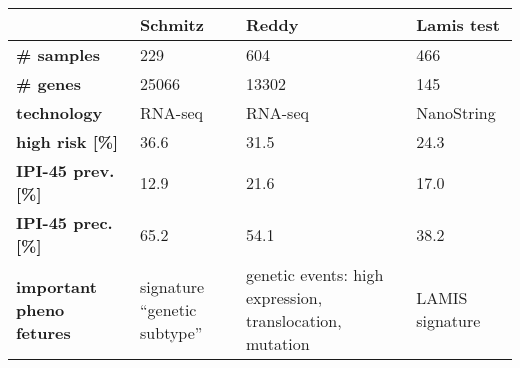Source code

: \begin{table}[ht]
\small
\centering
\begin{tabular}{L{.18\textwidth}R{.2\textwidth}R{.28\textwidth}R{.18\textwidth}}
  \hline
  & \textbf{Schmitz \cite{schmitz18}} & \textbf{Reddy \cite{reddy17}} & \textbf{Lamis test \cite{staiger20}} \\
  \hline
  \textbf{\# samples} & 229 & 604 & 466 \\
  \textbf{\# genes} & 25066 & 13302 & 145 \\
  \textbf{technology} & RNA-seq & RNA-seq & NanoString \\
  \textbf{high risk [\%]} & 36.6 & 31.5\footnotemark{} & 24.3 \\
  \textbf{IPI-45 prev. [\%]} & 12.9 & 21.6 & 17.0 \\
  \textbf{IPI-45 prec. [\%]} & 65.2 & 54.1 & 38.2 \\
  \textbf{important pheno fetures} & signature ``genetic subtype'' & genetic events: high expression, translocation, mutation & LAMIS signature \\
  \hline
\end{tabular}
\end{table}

...

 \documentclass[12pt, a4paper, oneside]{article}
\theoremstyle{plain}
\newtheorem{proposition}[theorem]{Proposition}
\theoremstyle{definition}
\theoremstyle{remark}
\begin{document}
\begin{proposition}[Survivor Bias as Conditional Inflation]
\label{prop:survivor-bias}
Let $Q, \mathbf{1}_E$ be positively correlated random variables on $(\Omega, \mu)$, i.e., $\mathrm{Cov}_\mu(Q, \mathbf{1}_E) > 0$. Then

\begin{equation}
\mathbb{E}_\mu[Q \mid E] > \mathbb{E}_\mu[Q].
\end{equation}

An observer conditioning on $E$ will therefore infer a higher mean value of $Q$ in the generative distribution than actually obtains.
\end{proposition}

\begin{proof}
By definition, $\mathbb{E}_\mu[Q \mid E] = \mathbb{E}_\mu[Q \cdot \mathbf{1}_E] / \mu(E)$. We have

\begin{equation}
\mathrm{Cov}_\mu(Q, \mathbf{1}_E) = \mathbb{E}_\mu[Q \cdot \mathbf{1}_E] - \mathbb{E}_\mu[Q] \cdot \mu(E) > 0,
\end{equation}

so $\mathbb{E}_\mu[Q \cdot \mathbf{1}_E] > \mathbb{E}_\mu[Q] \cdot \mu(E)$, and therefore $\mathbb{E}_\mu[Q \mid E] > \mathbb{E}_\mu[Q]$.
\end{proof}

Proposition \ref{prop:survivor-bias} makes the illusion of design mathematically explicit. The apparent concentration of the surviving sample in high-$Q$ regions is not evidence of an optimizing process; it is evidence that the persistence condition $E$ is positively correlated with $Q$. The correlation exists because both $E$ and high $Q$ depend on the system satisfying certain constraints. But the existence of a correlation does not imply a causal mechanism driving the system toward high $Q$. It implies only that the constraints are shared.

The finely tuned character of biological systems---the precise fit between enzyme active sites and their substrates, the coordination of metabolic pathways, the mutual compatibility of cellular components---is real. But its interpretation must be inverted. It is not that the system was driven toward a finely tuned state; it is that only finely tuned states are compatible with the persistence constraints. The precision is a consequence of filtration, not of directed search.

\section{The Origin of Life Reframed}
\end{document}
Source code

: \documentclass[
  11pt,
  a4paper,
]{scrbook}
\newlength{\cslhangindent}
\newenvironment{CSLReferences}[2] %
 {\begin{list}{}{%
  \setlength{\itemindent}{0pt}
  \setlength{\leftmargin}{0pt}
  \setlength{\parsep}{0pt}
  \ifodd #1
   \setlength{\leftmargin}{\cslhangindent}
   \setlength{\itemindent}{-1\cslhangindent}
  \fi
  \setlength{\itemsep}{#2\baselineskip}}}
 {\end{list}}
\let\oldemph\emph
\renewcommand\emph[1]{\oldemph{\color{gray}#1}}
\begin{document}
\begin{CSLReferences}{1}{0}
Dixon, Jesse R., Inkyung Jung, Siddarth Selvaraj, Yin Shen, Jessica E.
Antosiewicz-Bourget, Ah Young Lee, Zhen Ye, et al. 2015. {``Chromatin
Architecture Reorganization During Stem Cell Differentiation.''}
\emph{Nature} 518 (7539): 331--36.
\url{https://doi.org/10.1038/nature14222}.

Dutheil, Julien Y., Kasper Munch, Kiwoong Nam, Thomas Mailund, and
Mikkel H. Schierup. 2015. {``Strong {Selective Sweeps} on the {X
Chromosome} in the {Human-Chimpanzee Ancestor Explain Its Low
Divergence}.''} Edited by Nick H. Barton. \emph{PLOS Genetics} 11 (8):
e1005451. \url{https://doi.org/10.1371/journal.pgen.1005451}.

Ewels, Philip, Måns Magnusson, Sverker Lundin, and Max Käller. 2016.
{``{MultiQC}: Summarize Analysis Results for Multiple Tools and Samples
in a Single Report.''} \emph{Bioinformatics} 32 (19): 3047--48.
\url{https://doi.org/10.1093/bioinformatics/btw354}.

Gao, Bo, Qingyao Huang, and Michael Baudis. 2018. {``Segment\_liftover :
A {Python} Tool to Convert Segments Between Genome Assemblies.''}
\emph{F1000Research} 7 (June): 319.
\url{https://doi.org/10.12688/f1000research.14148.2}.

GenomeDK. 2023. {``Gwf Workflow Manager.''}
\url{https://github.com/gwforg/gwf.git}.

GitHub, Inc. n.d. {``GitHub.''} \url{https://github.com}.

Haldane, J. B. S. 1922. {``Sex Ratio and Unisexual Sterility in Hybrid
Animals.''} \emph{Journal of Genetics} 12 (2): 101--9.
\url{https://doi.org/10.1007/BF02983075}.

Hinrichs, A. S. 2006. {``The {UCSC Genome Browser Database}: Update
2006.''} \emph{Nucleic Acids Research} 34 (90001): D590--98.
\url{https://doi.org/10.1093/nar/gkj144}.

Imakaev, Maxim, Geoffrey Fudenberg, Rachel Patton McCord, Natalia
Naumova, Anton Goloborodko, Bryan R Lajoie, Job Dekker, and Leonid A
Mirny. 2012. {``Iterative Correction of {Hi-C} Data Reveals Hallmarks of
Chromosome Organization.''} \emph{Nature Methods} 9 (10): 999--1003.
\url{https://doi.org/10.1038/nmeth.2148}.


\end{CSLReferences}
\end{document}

EXERCISE GOAL: One stretch of the lines above is wanted, from the line that contains "518 (7539): 331--36." through the line that contains "Hinrichs, A. S.". Output it exactly.

SOLUTION BELOW:
\emph{Nature} 518 (7539): 331--36.
\url{https://doi.org/10.1038/nature14222}.

Dutheil, Julien Y., Kasper Munch, Kiwoong Nam, Thomas Mailund, and
Mikkel H. Schierup. 2015. {``Strong {Selective Sweeps} on the {X
Chromosome} in the {Human-Chimpanzee Ancestor Explain Its Low
Divergence}.''} Edited by Nick H. Barton. \emph{PLOS Genetics} 11 (8):
e1005451. \url{https://doi.org/10.1371/journal.pgen.1005451}.

Ewels, Philip, Måns Magnusson, Sverker Lundin, and Max Käller. 2016.
{``{MultiQC}: Summarize Analysis Results for Multiple Tools and Samples
in a Single Report.''} \emph{Bioinformatics} 32 (19): 3047--48.
\url{https://doi.org/10.1093/bioinformatics/btw354}.

Gao, Bo, Qingyao Huang, and Michael Baudis. 2018. {``Segment\_liftover :
A {Python} Tool to Convert Segments Between Genome Assemblies.''}
\emph{F1000Research} 7 (June): 319.
\url{https://doi.org/10.12688/f1000research.14148.2}.

GenomeDK. 2023. {``Gwf Workflow Manager.''}
\url{https://github.com/gwforg/gwf.git}.

GitHub, Inc. n.d. {``GitHub.''} \url{https://github.com}.

Haldane, J. B. S. 1922. {``Sex Ratio and Unisexual Sterility in Hybrid
Animals.''} \emph{Journal of Genetics} 12 (2): 101--9.
\url{https://doi.org/10.1007/BF02983075}.

Hinrichs, A. S. 2006. {``The {UCSC Genome Browser Database}: Update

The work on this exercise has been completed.